Some time back photos of a couple of case lots of the previously rare German 7.9 SMKH ammunition were posted on this site. Boxes of this ammunition have now started to be posted for sale on Gunbroker. This opens up the question of what is rare and what is contrived rarity. Some years back a “rarity scale” was developed starting with cartridges which are only known in 1 or a few specimens and ranging down to those which are known in the hundreds. This can be found in the IAA literature.
CARTRIDGES WHICH EXIST IN THE HUNDREDS ARE NOT RARE.
CARTRIDGES WHICH EXIST IN CASE LOTS ARE NOT RARE
KEEPING CARTRIDGES OFF OF THE OPEN MARKET TO SUPPORT A PRICE DOES NOT MAKE THEM RARE.
I CALL THIS “CONTRIVED RARITY” .
IT IS MARKET MANIPULATION .
THIS KIND OF BUSINESS PRACTICE UNDERMINES “COLLECTING” AND MOCKS THE CONCEPT OF RARITY.
Another variation of this I call “insitu market research” .
Some years ago I encountered a seller at the old Greenbelt show in Maryland. He had a few interesting items and a mint 7.9 German work tool priced at $15 . It had a headstamp which I did not own so I bought it. This was 1973 and $15 was a lot more for a cartridge than it is today. As I pocketed my purchase he put another one out. I asked " do you have more of these " - Answer - I have a box of them ( that is 15 rounds). I offered to take them all at that price ( little did I know at that time that the paper box was rarer than any of the individual shells).
He said that they were only for sale individually. What did that mean?
It meant this: he raised the price $5 each time he sold one of them until they stopped selling. That told him what he considered to be the top market price.
(this is not true) but it worked for him. Market prices are affected by various forces beyond what price will be paid at a show.

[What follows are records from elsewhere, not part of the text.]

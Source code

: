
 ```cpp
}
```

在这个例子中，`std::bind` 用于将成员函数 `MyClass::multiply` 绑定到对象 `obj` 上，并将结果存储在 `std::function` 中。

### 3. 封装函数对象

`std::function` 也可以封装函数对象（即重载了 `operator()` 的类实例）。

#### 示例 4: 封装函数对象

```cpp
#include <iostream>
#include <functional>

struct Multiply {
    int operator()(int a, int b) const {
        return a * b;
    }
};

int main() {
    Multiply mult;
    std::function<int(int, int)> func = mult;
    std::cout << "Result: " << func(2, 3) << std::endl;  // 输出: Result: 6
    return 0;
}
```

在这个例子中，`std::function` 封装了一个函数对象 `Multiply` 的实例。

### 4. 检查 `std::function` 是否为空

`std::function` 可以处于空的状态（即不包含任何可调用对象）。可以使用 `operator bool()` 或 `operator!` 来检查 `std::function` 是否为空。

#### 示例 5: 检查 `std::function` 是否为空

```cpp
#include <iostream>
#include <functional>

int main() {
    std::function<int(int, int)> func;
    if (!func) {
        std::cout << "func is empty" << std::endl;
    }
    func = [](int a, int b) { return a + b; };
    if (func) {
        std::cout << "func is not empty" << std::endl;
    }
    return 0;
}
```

Bottom line - I bought 3 ; one for $15, one for $20 and one for $25. $25 was top retail in most venues at the time.
The problem with the type of sale is that a serious collector with means can and will pay far more than top “market price” for something which he needs or wants.

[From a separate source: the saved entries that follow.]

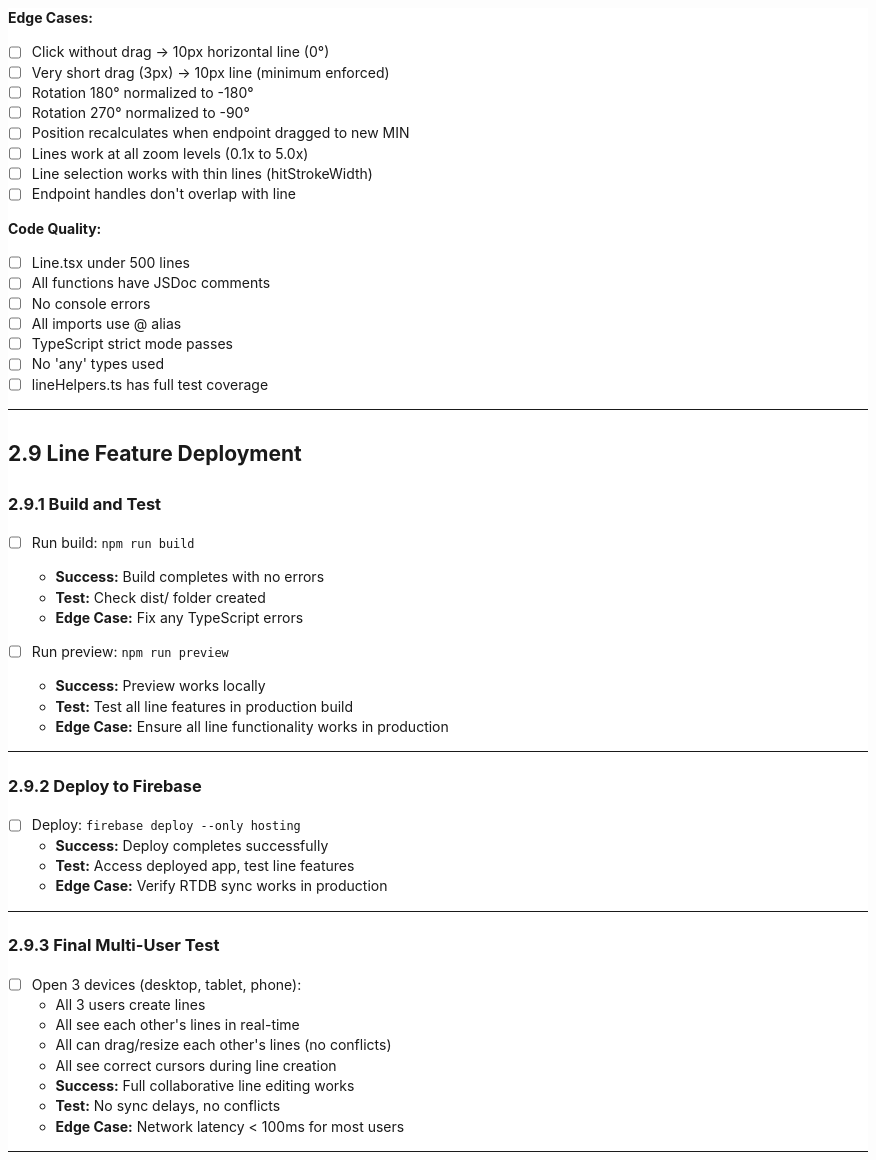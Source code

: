**Edge Cases:**
- [ ] Click without drag → 10px horizontal line (0°)
- [ ] Very short drag (3px) → 10px line (minimum enforced)
- [ ] Rotation 180° normalized to -180°
- [ ] Rotation 270° normalized to -90°
- [ ] Position recalculates when endpoint dragged to new MIN
- [ ] Lines work at all zoom levels (0.1x to 5.0x)
- [ ] Line selection works with thin lines (hitStrokeWidth)
- [ ] Endpoint handles don't overlap with line

**Code Quality:**
- [ ] Line.tsx under 500 lines
- [ ] All functions have JSDoc comments
- [ ] No console errors
- [ ] All imports use @ alias
- [ ] TypeScript strict mode passes
- [ ] No 'any' types used
- [ ] lineHelpers.ts has full test coverage

---

## 2.9 Line Feature Deployment

### 2.9.1 Build and Test

- [ ] Run build: `npm run build`
  - **Success:** Build completes with no errors
  - **Test:** Check dist/ folder created
  - **Edge Case:** Fix any TypeScript errors

- [ ] Run preview: `npm run preview`
  - **Success:** Preview works locally
  - **Test:** Test all line features in production build
  - **Edge Case:** Ensure all line functionality works in production

---

### 2.9.2 Deploy to Firebase

- [ ] Deploy: `firebase deploy --only hosting`
  - **Success:** Deploy completes successfully
  - **Test:** Access deployed app, test line features
  - **Edge Case:** Verify RTDB sync works in production

---

### 2.9.3 Final Multi-User Test

- [ ] Open 3 devices (desktop, tablet, phone):
  - All 3 users create lines
  - All see each other's lines in real-time
  - All can drag/resize each other's lines (no conflicts)
  - All see correct cursors during line creation
  - **Success:** Full collaborative line editing works
  - **Test:** No sync delays, no conflicts
  - **Edge Case:** Network latency < 100ms for most users

---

This fact corrupts the market in several ways. In many cases which I have known over my 50+ years of collecting. A seller has sold the first round out of a previously unknown box ( or case in some circumstance) to a top collector with means for a high price thereby establishing a base mark " market price " far higher than reasonable for the collecting community.
I have seen several sellers die with boxes and in one instance a full case of cartridges with 1 sold. That one sale corrupted the market and froze the exchange of items which would have sold readily in a normal market.

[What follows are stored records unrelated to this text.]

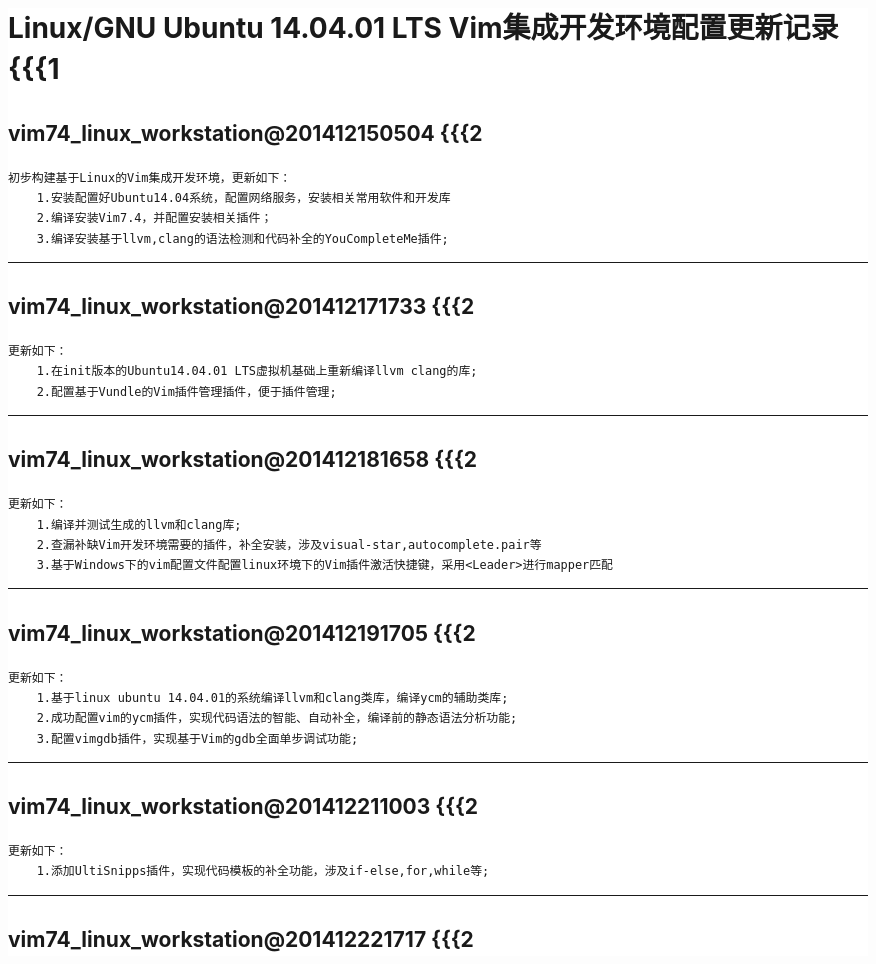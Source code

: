 

Linux/GNU Ubuntu 14.04.01 LTS Vim集成开发环境配置更新记录			{{{1
==========================================================================================================

vim74_linux_workstation@201412150504			{{{2
-----------------------------------------------------------------------------------------------------------

	初步构建基于Linux的Vim集成开发环境，更新如下：
		1.安装配置好Ubuntu14.04系统，配置网络服务，安装相关常用软件和开发库
		2.编译安装Vim7.4，并配置安装相关插件；
		3.编译安装基于llvm,clang的语法检测和代码补全的YouCompleteMe插件;

-----------------------------------------------------------------------------------------------------------

vim74_linux_workstation@201412171733			{{{2
-----------------------------------------------------------------------------------------------------------

	更新如下：
		1.在init版本的Ubuntu14.04.01 LTS虚拟机基础上重新编译llvm clang的库;
		2.配置基于Vundle的Vim插件管理插件，便于插件管理;
		
-----------------------------------------------------------------------------------------------------------

vim74_linux_workstation@201412181658			{{{2
-----------------------------------------------------------------------------------------------------------

	更新如下：
		1.编译并测试生成的llvm和clang库;
		2.查漏补缺Vim开发环境需要的插件，补全安装，涉及visual-star,autocomplete.pair等
		3.基于Windows下的vim配置文件配置linux环境下的Vim插件激活快捷键，采用<Leader>进行mapper匹配

	
-----------------------------------------------------------------------------------------------------------

vim74_linux_workstation@201412191705			{{{2
-----------------------------------------------------------------------------------------------------------

	更新如下：
		1.基于linux ubuntu 14.04.01的系统编译llvm和clang类库，编译ycm的辅助类库;
		2.成功配置vim的ycm插件，实现代码语法的智能、自动补全，编译前的静态语法分析功能;
		3.配置vimgdb插件，实现基于Vim的gdb全面单步调试功能;

-----------------------------------------------------------------------------------------------------------

vim74_linux_workstation@201412211003			{{{2
-----------------------------------------------------------------------------------------------------------

	更新如下：
        1.添加UltiSnipps插件，实现代码模板的补全功能，涉及if-else,for,while等;
		

-----------------------------------------------------------------------------------------------------------

vim74_linux_workstation@201412221717			{{{2
-----------------------------------------------------------------------------------------------------------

How does one PRICE rare items ? I gave up on this years ago and auction RARE items. Some items which I thought would bring high prices did not sell and some sold high and surprised me.
I use a rule of thumb to price cartridges which are not rare due to their existing in box lots or more which I buy to resell.
I price the first sale at my purchase price for the box. After a year of “no sale” I drop the price.
Contrived rarity needs to be seen for what it is.